> [Exercise prompt]:
For the word "Specifies", copy every line of the material that includes it.

> [Supplied records]:
>>>

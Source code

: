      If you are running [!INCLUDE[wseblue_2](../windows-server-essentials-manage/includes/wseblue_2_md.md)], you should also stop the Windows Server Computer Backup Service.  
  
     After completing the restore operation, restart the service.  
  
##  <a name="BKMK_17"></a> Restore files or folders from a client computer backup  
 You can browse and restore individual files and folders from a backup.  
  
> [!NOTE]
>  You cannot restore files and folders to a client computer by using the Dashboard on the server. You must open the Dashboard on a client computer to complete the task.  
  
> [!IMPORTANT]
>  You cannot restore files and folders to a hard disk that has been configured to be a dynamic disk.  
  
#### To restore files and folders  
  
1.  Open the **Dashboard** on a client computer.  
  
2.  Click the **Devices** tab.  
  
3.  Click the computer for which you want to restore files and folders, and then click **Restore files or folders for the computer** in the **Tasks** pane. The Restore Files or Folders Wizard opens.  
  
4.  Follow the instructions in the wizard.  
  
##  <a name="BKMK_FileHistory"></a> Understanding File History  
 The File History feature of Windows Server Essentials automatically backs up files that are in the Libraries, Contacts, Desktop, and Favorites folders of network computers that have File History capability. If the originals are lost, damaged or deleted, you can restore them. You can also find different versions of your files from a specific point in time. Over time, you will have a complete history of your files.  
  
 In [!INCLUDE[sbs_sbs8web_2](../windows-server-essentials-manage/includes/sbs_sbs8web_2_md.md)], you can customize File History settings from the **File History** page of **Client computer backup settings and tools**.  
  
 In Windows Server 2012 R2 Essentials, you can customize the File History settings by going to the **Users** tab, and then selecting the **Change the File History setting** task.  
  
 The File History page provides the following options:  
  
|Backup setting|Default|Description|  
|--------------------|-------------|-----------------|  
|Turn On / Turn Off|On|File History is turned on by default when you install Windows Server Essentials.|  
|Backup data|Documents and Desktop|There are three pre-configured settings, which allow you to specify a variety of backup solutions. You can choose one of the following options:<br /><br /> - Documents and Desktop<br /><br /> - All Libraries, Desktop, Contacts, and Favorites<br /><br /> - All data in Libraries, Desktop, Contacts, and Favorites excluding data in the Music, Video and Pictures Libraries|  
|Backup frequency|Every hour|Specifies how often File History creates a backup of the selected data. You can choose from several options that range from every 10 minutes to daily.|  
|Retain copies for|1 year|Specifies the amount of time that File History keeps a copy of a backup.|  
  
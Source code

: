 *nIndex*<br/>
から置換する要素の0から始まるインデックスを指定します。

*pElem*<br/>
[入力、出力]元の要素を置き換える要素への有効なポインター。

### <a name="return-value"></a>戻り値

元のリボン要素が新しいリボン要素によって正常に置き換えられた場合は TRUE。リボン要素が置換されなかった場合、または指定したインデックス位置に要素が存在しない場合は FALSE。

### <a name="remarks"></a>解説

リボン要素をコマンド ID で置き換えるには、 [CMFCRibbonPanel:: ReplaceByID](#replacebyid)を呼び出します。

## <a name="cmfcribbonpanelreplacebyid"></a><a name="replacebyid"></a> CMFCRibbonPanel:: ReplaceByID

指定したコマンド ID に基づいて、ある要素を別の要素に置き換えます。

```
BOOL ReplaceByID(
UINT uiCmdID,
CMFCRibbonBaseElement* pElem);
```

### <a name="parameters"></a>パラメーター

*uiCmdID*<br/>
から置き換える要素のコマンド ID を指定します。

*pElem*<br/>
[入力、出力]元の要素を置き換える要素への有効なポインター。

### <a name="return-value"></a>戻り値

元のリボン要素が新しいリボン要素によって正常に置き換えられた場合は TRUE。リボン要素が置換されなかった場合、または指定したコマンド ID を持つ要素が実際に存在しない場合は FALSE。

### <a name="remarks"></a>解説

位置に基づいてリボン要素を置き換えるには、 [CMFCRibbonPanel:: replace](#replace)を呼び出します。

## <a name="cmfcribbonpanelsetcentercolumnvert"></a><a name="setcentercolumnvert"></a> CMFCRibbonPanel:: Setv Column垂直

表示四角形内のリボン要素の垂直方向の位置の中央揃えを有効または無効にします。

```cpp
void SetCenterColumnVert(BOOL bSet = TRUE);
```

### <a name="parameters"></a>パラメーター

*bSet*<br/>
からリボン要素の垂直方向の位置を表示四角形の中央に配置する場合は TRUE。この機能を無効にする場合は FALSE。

<<<

> [Solution]:
|Backup frequency|Every hour|Specifies how often File History creates a backup of the selected data. You can choose from several options that range from every 10 minutes to daily.|  
|Retain copies for|1 year|Specifies the amount of time that File History keeps a copy of a backup.|  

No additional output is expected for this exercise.